On the 30th November it was announced that the Artificial Intelligence computer programme AlphaFold had made a decisive breakthrough in the determination of the 3-D structures of proteins.
The announcement was immediately hailed as one of the major scientific advances of the decade.
Why is it important to understand the 3-D structures of protein, why are they difficult to construct, and what is the nature of AlphaFold’s advance? Why is this so exciting and what further advances in medicine and the other biosciences may result? To find out, join a conversation between Yvonne Jones, Director, Cancer Research UK Receptor Structure Research Group, Professor Phil Biggin, Professor of Computational Biochemistry, and Charles Godfray, Director, Oxford Martin School, who will explore these fascinating issues.
Professor Yvonne Jones FRS
Deputy Head, Nuffield Department of Clinical Medicine
Professor Yvonne Jones is Professor of Protein Crystallography at the University of Oxford
- Yvonne's research group is focused on the structural biology of extracellular recognition and signalling complexes
- Their core techniques include protein crystallography and, increasingly, cryo electron microscopy, which are used to generate high resolution structural information. Importantly, studies using these techniques are integrated with advanced light microscopy and cryo electron tomography, as well as cell-based functional studies, to probe molecular mechanisms at the cell surface.
- In 1999 Yvonne co-founded (with Dave Stuart) the Division of Structural Biology (STRUBI) in the Nuffield Department of Clinical Medicine at Oxford.
- She is currently Joint Head of STRUBI and Deputy Head of the Nuffield Department of Clinical Medicine.
- She is a Fellow of the Royal Society and of the Academy of Medical Sciences as well as a Member of EMBO.
Professor Sir Charles Godfray FRS
Director, Oxford Martin School
Professor Sir Charles Godfray was appointed Director of the Oxford Martin School on 1 February 2018.

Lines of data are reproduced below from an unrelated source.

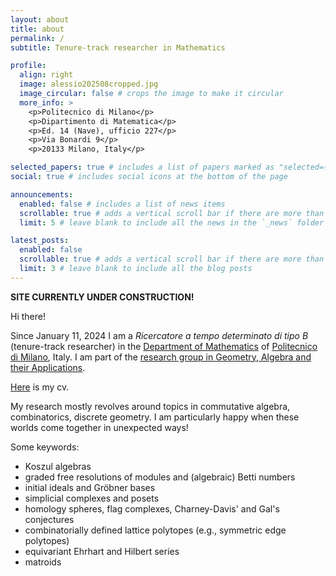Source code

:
 ```yaml
---
layout: about
title: about
permalink: /
subtitle: Tenure-track researcher in Mathematics

profile:
  align: right
  image: alessio202508cropped.jpg
  image_circular: false # crops the image to make it circular
  more_info: >
    <p>Politecnico di Milano</p>
    <p>Dipartimento di Matematica</p>
    <p>Ed. 14 (Nave), ufficio 227</p>
    <p>Via Bonardi 9</p>
    <p>20133 Milano, Italy</p>

selected_papers: true # includes a list of papers marked as "selected={true}"
social: true # includes social icons at the bottom of the page

announcements:
  enabled: false # includes a list of news items
  scrollable: true # adds a vertical scroll bar if there are more than 3 news items
  limit: 5 # leave blank to include all the news in the `_news` folder

latest_posts:
  enabled: false
  scrollable: true # adds a vertical scroll bar if there are more than 3 new posts items
  limit: 3 # leave blank to include all the blog posts
---
```


**SITE CURRENTLY UNDER CONSTRUCTION!**

Hi there! 

Since January 11, 2024 I am a *Ricercatore a tempo determinato di tipo B* (tenure-track researcher) in the [Department of Mathematics](https://www.mate.polimi.it/) of [Politecnico di Milano](https://www.polimi.it/), Italy. I am part of the [research group in Geometry, Algebra and their Applications](https://www.geometry-algebra.polimi.it/).

[Here](/assets/pdf/CVsite.pdf) is my cv.

My research mostly revolves around topics in commutative algebra, combinatorics, discrete geometry. I am particularly happy when these worlds come together in unexpected ways!

Some keywords:
* Koszul algebras
* graded free resolutions of modules and (algebraic) Betti numbers
* initial ideals and Gröbner bases
* simplicial complexes and posets
* homology spheres, flag complexes, Charney-Davis' and Gal's conjectures
* combinatorially defined lattice polytopes (e.g., symmetric edge polytopes)
* equivariant Ehrhart and Hilbert series
* matroids
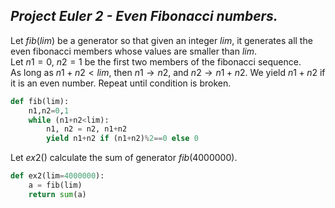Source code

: ## *Project Euler 2 - Even Fibonacci numbers.*

Let $fib(lim)$ be a generator so that given an integer $lim$, it generates all the even fibonacci members whose values are smaller than $lim$.  
Let $n1=0$, $n2=1$ be the first two members of the fibonacci sequence.  
As long as $n1+n2 < lim$, then $n1 \rightarrow n2$, and $n2 \rightarrow n1+n2$. We yield $n1+n2$ if it is an even number. Repeat until condition is broken.  

```python
def fib(lim):
    n1,n2=0,1
    while (n1+n2<lim):
        n1, n2 = n2, n1+n2
        yield n1+n2 if (n1+n2)%2==0 else 0
```

Let $ex2()$ calculate the sum of generator $fib(4000000)$.

```python
def ex2(lim=4000000):
    a = fib(lim)
    return sum(a)
```
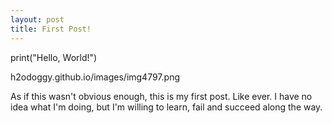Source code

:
 ```yaml
---
layout: post
title: First Post!
---
```


print("Hello, World!")

h2odoggy.github.io/images/img4797.png

As if this wasn't obvious enough, this is my first post. Like ever. I have no idea what I'm doing, but I'm willing to learn, fail and succeed along the way.

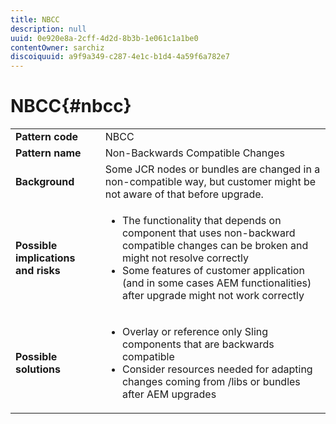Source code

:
 ```yaml
---
title: NBCC
description: null
uuid: 0e920e8a-2cff-4d2d-8b3b-1e061c1a1be0
contentOwner: sarchiz
discoiquuid: a9f9a349-c287-4e1c-b1d4-4a59f6a782e7
---
```


# NBCC{#nbcc}

<table>
 <tbody>
  <tr>
   <td><strong>Pattern code</strong></td>
   <td>NBCC</td>
  </tr>
  <tr>
   <td><strong>Pattern name</strong></td>
   <td>Non-Backwards Compatible Changes</td>
  </tr>
  <tr>
   <td><strong>Background</strong></td>
   <td>Some JCR nodes or bundles are changed in a non-compatible way, but customer might be not aware of that before upgrade.</td>
  </tr>
  <tr>
   <td><strong>Possible implications and risks</strong></td>
   <td>
    <ul>
     <li> The functionality that depends on component that uses non-backward compatible changes can be broken and might not resolve correctly<br /> </li>
     <li>Some features of customer application (and in some cases AEM functionalities) after upgrade might not work correctly</li>
    </ul> </td>
  </tr>
  <tr>
   <td><strong>Possible solutions</strong></td>
   <td>
    <ul>
     <li> Overlay or reference only Sling components that are backwards compatible<br /> </li>
     <li>Consider resources needed for adapting changes coming from /libs or bundles after AEM upgrades</li>
    </ul> </td>
  </tr>
 </tbody>
</table>

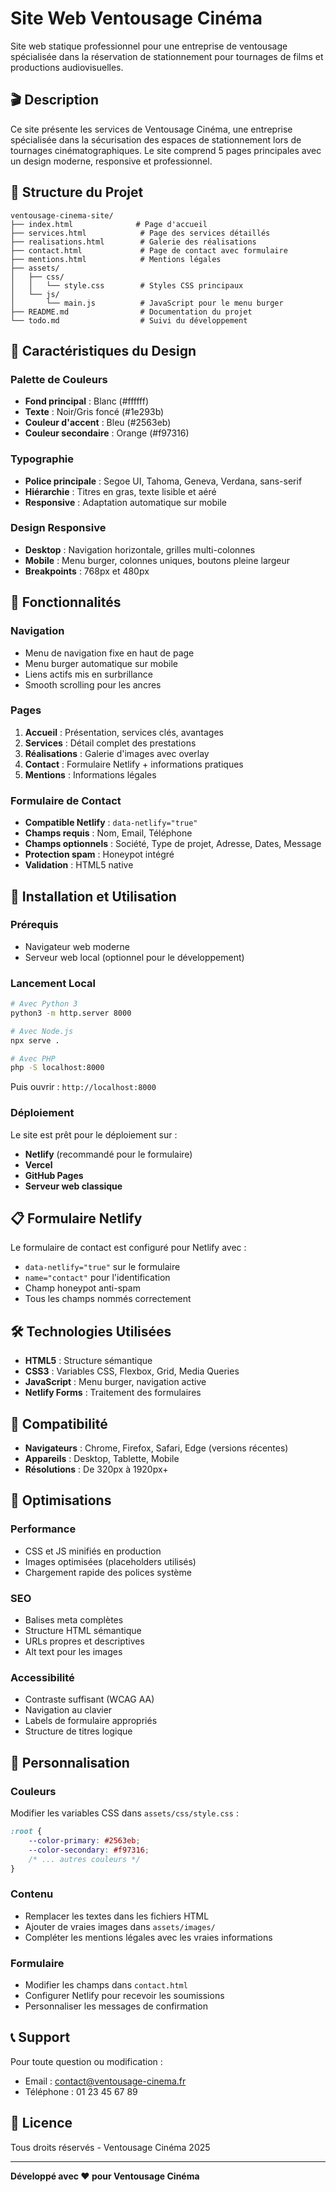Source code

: # Site Web Ventousage Cinéma

Site web statique professionnel pour une entreprise de ventousage spécialisée dans la réservation de stationnement pour tournages de films et productions audiovisuelles.

## 🎬 Description

Ce site présente les services de Ventousage Cinéma, une entreprise spécialisée dans la sécurisation des espaces de stationnement lors de tournages cinématographiques. Le site comprend 5 pages principales avec un design moderne, responsive et professionnel.

## 📁 Structure du Projet

```
ventousage-cinema-site/
├── index.html              # Page d'accueil
├── services.html            # Page des services détaillés
├── realisations.html        # Galerie des réalisations
├── contact.html             # Page de contact avec formulaire
├── mentions.html            # Mentions légales
├── assets/
│   ├── css/
│   │   └── style.css        # Styles CSS principaux
│   └── js/
│       └── main.js          # JavaScript pour le menu burger
├── README.md                # Documentation du projet
└── todo.md                  # Suivi du développement
```

## 🎨 Caractéristiques du Design

### Palette de Couleurs
- **Fond principal** : Blanc (#ffffff)
- **Texte** : Noir/Gris foncé (#1e293b)
- **Couleur d'accent** : Bleu (#2563eb)
- **Couleur secondaire** : Orange (#f97316)

### Typographie
- **Police principale** : Segoe UI, Tahoma, Geneva, Verdana, sans-serif
- **Hiérarchie** : Titres en gras, texte lisible et aéré
- **Responsive** : Adaptation automatique sur mobile

### Design Responsive
- **Desktop** : Navigation horizontale, grilles multi-colonnes
- **Mobile** : Menu burger, colonnes uniques, boutons pleine largeur
- **Breakpoints** : 768px et 480px

## 📱 Fonctionnalités

### Navigation
- Menu de navigation fixe en haut de page
- Menu burger automatique sur mobile
- Liens actifs mis en surbrillance
- Smooth scrolling pour les ancres

### Pages
1. **Accueil** : Présentation, services clés, avantages
2. **Services** : Détail complet des prestations
3. **Réalisations** : Galerie d'images avec overlay
4. **Contact** : Formulaire Netlify + informations pratiques
5. **Mentions** : Informations légales

### Formulaire de Contact
- **Compatible Netlify** : `data-netlify="true"`
- **Champs requis** : Nom, Email, Téléphone
- **Champs optionnels** : Société, Type de projet, Adresse, Dates, Message
- **Protection spam** : Honeypot intégré
- **Validation** : HTML5 native

## 🚀 Installation et Utilisation

### Prérequis
- Navigateur web moderne
- Serveur web local (optionnel pour le développement)

### Lancement Local
```bash
# Avec Python 3
python3 -m http.server 8000

# Avec Node.js
npx serve .

# Avec PHP
php -S localhost:8000
```

Puis ouvrir : `http://localhost:8000`

### Déploiement
Le site est prêt pour le déploiement sur :
- **Netlify** (recommandé pour le formulaire)
- **Vercel**
- **GitHub Pages**
- **Serveur web classique**

## 📋 Formulaire Netlify

Le formulaire de contact est configuré pour Netlify avec :
- `data-netlify="true"` sur le formulaire
- `name="contact"` pour l'identification
- Champ honeypot anti-spam
- Tous les champs nommés correctement

## 🛠️ Technologies Utilisées

- **HTML5** : Structure sémantique
- **CSS3** : Variables CSS, Flexbox, Grid, Media Queries
- **JavaScript** : Menu burger, navigation active
- **Netlify Forms** : Traitement des formulaires

## 📱 Compatibilité

- **Navigateurs** : Chrome, Firefox, Safari, Edge (versions récentes)
- **Appareils** : Desktop, Tablette, Mobile
- **Résolutions** : De 320px à 1920px+

## 🎯 Optimisations

### Performance
- CSS et JS minifiés en production
- Images optimisées (placeholders utilisés)
- Chargement rapide des polices système

### SEO
- Balises meta complètes
- Structure HTML sémantique
- URLs propres et descriptives
- Alt text pour les images

### Accessibilité
- Contraste suffisant (WCAG AA)
- Navigation au clavier
- Labels de formulaire appropriés
- Structure de titres logique

## 📝 Personnalisation

### Couleurs
Modifier les variables CSS dans `assets/css/style.css` :
```css
:root {
    --color-primary: #2563eb;
    --color-secondary: #f97316;
    /* ... autres couleurs */
}
```

### Contenu
- Remplacer les textes dans les fichiers HTML
- Ajouter de vraies images dans `assets/images/`
- Compléter les mentions légales avec les vraies informations

### Formulaire
- Modifier les champs dans `contact.html`
- Configurer Netlify pour recevoir les soumissions
- Personnaliser les messages de confirmation

## 📞 Support

Pour toute question ou modification :
- Email : contact@ventousage-cinema.fr
- Téléphone : 01 23 45 67 89

## 📄 Licence

Tous droits réservés - Ventousage Cinéma 2025

---

**Développé avec ❤️ pour Ventousage Cinéma**

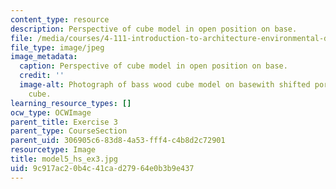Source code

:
 ```yaml
---
content_type: resource
description: Perspective of cube model in open position on base.
file: /media/courses/4-111-introduction-to-architecture-environmental-design-spring-2014/9c917ac20b4c41cad27964e0b3b9e437_model5_hs_ex3.jpg
file_type: image/jpeg
image_metadata:
  caption: Perspective of cube model in open position on base.
  credit: ''
  image-alt: Photograph of bass wood cube model on basewith shifted portions of the
    cube.
learning_resource_types: []
ocw_type: OCWImage
parent_title: Exercise 3
parent_type: CourseSection
parent_uid: 306905c6-83d8-4a53-fff4-c4b8d2c72901
resourcetype: Image
title: model5_hs_ex3.jpg
uid: 9c917ac2-0b4c-41ca-d279-64e0b3b9e437
---
```

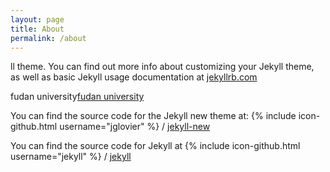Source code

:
 ```yaml
---
layout: page
title: About
permalink: /about
---
```


ll theme. You can find out more info about customizing your Jekyll theme, as well as basic Jekyll usage documentation at [jekyllrb.com](http://jekyllrb.com/)

fudan university[fudan university](http://jpkc.fudan.edu.cn/s/215/main.htm)

You can find the source code for the Jekyll new theme at:
{% include icon-github.html username="jglovier" %} /
[jekyll-new](https://github.com/jglovier/jekyll-new)

You can find the source code for Jekyll at
{% include icon-github.html username="jekyll" %} /
[jekyll](https://github.com/jekyll/jekyll)
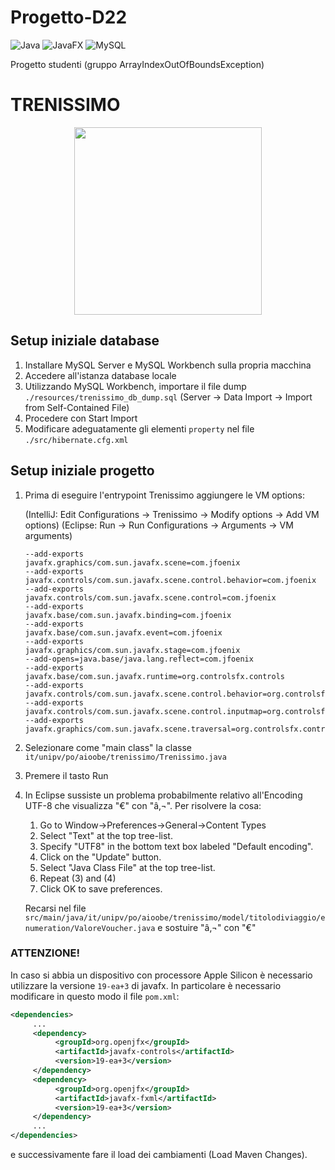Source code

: # Progetto-D22
![Java](https://img.shields.io/badge/Backend-java_17-red)
![JavaFX](https://img.shields.io/badge/Frontend-javafx_17-blueviolet)
![MySQL](https://img.shields.io/badge/Database-mysql_8-blue)

Progetto studenti (gruppo ArrayIndexOutOfBoundsException)

# TRENISSIMO

<p align="center">
  <img width="300" style= alt="Trenissimo logo grande (1)" src="https://user-images.githubusercontent.com/69969487/158078673-7bf6c617-ea79-4c27-984a-bf3a2145dbba.png">
</p>

## Setup iniziale database
  1. Installare MySQL Server e MySQL Workbench sulla propria macchina
  2. Accedere all'istanza database locale
  3. Utilizzando MySQL Workbench, importare il file dump `./resources/trenissimo_db_dump.sql` (Server -> Data Import -> Import from Self-Contained File)
  4. Procedere con Start Import
  5. Modificare adeguatamente gli elementi `property` nel file `./src/hibernate.cfg.xml`
## Setup iniziale progetto
  1. Prima di eseguire l'entrypoint Trenissimo aggiungere le VM options:

     (IntelliJ: Edit Configurations -> Trenissimo -> Modify options -> Add VM options)
     (Eclipse: Run -> Run Configurations -> Arguments -> VM arguments)

     ```
     --add-exports
     javafx.graphics/com.sun.javafx.scene=com.jfoenix
     --add-exports
     javafx.controls/com.sun.javafx.scene.control.behavior=com.jfoenix
     --add-exports
     javafx.controls/com.sun.javafx.scene.control=com.jfoenix
     --add-exports
     javafx.base/com.sun.javafx.binding=com.jfoenix
     --add-exports
     javafx.base/com.sun.javafx.event=com.jfoenix
     --add-exports
     javafx.graphics/com.sun.javafx.stage=com.jfoenix
     --add-opens=java.base/java.lang.reflect=com.jfoenix
     --add-exports
     javafx.base/com.sun.javafx.runtime=org.controlsfx.controls
     --add-exports
     javafx.controls/com.sun.javafx.scene.control.behavior=org.controlsfx.controls
     --add-exports
     javafx.controls/com.sun.javafx.scene.control.inputmap=org.controlsfx.controls
     --add-exports
     javafx.graphics/com.sun.javafx.scene.traversal=org.controlsfx.controls
     ```
     

  2. Selezionare come "main class" la classe `it/unipv/po/aioobe/trenissimo/Trenissimo.java`
  3. Premere il tasto Run
  4. In Eclipse sussiste un problema probabilmente relativo all'Encoding UTF-8 che visualizza "€" con "â‚¬".
     Per risolvere la cosa:
       1) Go to Window->Preferences->General->Content Types
       2) Select "Text" at the top tree-list.
       3) Specify "UTF8" in the bottom text box labeled "Default encoding".
       4) Click on the "Update" button.
       5) Select "Java Class File" at the top tree-list.
       6) Repeat (3) and (4)
       7) Click OK to save preferences.
  
     Recarsi nel file `src/main/java/it/unipv/po/aioobe/trenissimo/model/titolodiviaggio/enumeration/ValoreVoucher.java`
     e sostuire "â‚¬" con "€"

### ATTENZIONE!
In caso si abbia un dispositivo con processore Apple Silicon è necessario utilizzare
la versione `19-ea+3` di javafx.
In particolare è necessario modificare in questo modo il file `pom.xml`:
```xml
<dependencies>
     ...
     <dependency>
          <groupId>org.openjfx</groupId>
          <artifactId>javafx-controls</artifactId>
          <version>19-ea+3</version>
     </dependency>
     <dependency>
          <groupId>org.openjfx</groupId>
          <artifactId>javafx-fxml</artifactId>
          <version>19-ea+3</version>
     </dependency>
     ...
</dependencies>
```
e successivamente fare il load dei cambiamenti (Load Maven Changes).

Professor Godfray is a population biologist with broad interests in the environmental sciences and has published in fundamental and applied areas of ecology, evolution and epidemiology. He is interested in how the global food system will need to change and adapt to the challenges facing humanity in the 21st century, and in particular in the concept of sustainable intensification, and the relationship between food production, ecosystem services and biodiversity. In 2017 he was knighted for services to scientific research and for scientific advice to government.
As well as leading the School, Professor Godfray is also a lead researcher of the Oxford Martin Programme on the Future of Food and the Oxford Martin Restatements project, a new approach to providing succinct summaries of scientific evidence around highly contentious topics.
Professor Phil Biggin
Professor of Computational Biochemistry
Professor Biggin is a University Lecturer in Biochemistry at the University of Oxford and a Tutorial Fellow of Lady Margaret Hall, Oxford. After a BSc in Computer-aided Chemistry and a D.Phil in ion channel biophysics, he undertook post-doctoral work with Senyon Choe at the Salk Institute in California with the award of a Wellcome Trust Prize International Travelling Fellowship. He returned to Oxford in 2000 and took up an RCUK fellowship in 2007 which converted to a lectureship in 2012. He became a Full Professor in 2016.
His research interests are in the application of computational methods to understand biochemical problems with a particular focus on membrane proteins and their interactions with small molecules and drugs. He is a charted chemist (CChem), a member of the British Biophysical Society, the Biophysical Society and a Fellow of the Royal Society Chemistry (FRSC). He is also a founder member of Comp Chem Kitchen (http://compchemkitchen.org/), which organizes events open to academics and industry focussed on all aspects of computational chemistry. He is the current Chair of the Molecular Graphics and Modelling Society and sits on the committees of CCPBioSim and the high-end consortium for biomolecular simulation (HECBioSim). He is a panel member (biological sciences) of the REF 2021 exercise.